- The beach in 2026
- Princess Diana Beach Location within Antigua and Barbuda
- Coordinates: 17°33′9.4″N 61°46′4.1″W﻿ / ﻿17.552611°N 61.767806°W
- Location: Coco Point, Barbuda

= Princess Diana Beach =

Beach in Barbuda

Princess Diana Beach, also known as Access Beach and Coco Point Beach, is a beach in the south of the island of Barbuda in Antigua and Barbuda. It is a 3 km long white sand beach that is periodically colored pink due to the presence of foraminifera. In 2011, the beach was renamed after Princess Diana, who had visited the beach many times.

== Overview ==
Princess Diana Beach is located on Coco Point, a 1.5 km peninsula that separates two beaches. Eastern Gravenor Beach has wild water due to the wind and ocean current. The western Princess Diana Beach has calm water. It is one of the most popular beaches on the island, but has no facilities.

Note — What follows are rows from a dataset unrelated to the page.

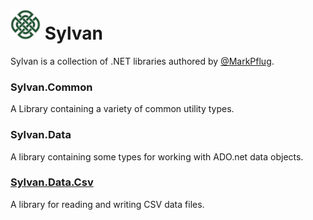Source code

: # <img src="Sylvan.png" height="48" alt="Sylvan Logo"/> Sylvan

Sylvan is a collection of .NET libraries authored by [@MarkPflug](https://github.com/MarkPflug).

### Sylvan.Common
A Library containing a variety of common utility types.

### Sylvan.Data
A library containing some types for working with ADO.net data objects.

### [Sylvan.Data.Csv](docs/Sylvan.Data.Csv.md)
A library for reading and writing CSV data files.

== Coco Point Lodge and Paradise Found ==
In 1960, William Cody Kelly opened the tourist resort Coco Point Lodge. The resort was small and exclusive. There was room for 68 guests on a site of 66 hectares. Yachts and cars were not allowed. In 2017, Barbuda was hit hard by Hurricane Irma and was temporarily evacuated. On November 15, Coco Point Lodge decided not to rebuild and closed the resort.

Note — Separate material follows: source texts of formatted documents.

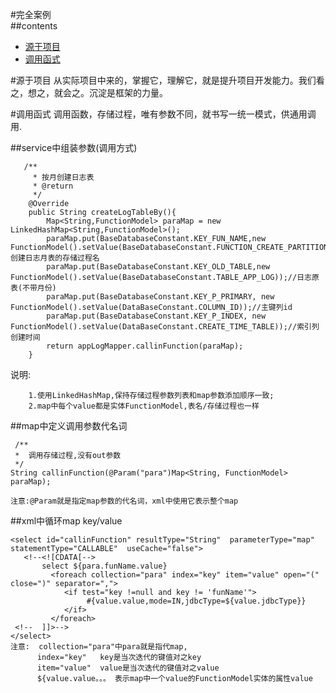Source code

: #完全案例                                                                   
##contents                                                                
- [源于项目](#源于项目) 
- [调用函式](#调用函式) 



#源于项目
   从实际项目中来的，掌握它，理解它，就是提升项目开发能力。我们看之，想之，就会之。沉淀是框架的力量。


#调用函式
  调用函数，存储过程，唯有参数不同，就书写一统一模式，供通用调用.
  

##service中组装参数(调用方式)
  
       /**
    	 * 按月创建日志表
    	 * @return
    	 */
    	@Override
    	public String createLogTableBy(){
    		Map<String,FunctionModel> paraMap = new LinkedHashMap<String,FunctionModel>();
    		paraMap.put(BaseDatabaseConstant.KEY_FUN_NAME,new FunctionModel().setValue(BaseDatabaseConstant.FUNCTION_CREATE_PARTITION_TABLE));//创建日志月表的存储过程名
    		paraMap.put(BaseDatabaseConstant.KEY_OLD_TABLE,new FunctionModel().setValue(BaseDatabaseConstant.TABLE_APP_LOG));//日志原表(不带月份)
    		paraMap.put(BaseDatabaseConstant.KEY_P_PRIMARY, new FunctionModel().setValue(DataBaseConstant.COLUMN_ID));//主键列id
    		paraMap.put(BaseDatabaseConstant.KEY_P_INDEX, new FunctionModel().setValue(DataBaseConstant.CREATE_TIME_TABLE));//索引列创建时间
    		return appLogMapper.callinFunction(paraMap);
    	}  

        
   说明:  
          
        1.使用LinkedHashMap,保持存储过程参数列表和map参数添加顺序一致;
        2.map中每个value都是实体FunctionModel,表名/存储过程也一样
        
##map中定义调用参数代名词
  
     /**
	 *  调用存储过程,没有out参数
	 */
	String callinFunction(@Param("para")Map<String, FunctionModel> paraMap);
    
    注意:@Param就是指定map参数的代名词，xml中使用它表示整个map


##xml中循环map key/value

   <!-- 调用存储过程,没有out参数 -->
    <select id="callinFunction" resultType="String"  parameterType="map" statementType="CALLABLE"  useCache="false">
       <!--<![CDATA[-->
           select ${para.funName.value}
             <foreach collection="para" index="key" item="value" open="(" close=")" separator=",">
                <if test="key !=null and key != 'funName'">
                     #{value.value,mode=IN,jdbcType=${value.jdbcType}}
                </if>
             </foreach>
     <!--  ]]>-->
    </select>
    注意:  collection="para"中para就是指代map, 
          index="key"   key是当次迭代的键值对之key
          item="value"  value是当次迭代的键值对之value
          ${value.value。。。 表示map中一个value的FunctionModel实体的属性value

In 2015, the Paradise Found project was announced by Robert De Niro and billionaire James Douglas Packer. For Paradise Found, a luxurious hotel, casino, a port for superyachts, and an airport for private jets would be built. The people of Barbuda opposed the plan. During the evacuation, the government of Antigua and Barbuda approved the construction of the resort on a 225-hectare site without the permission of the island council. There are lawsuits to stop the construction.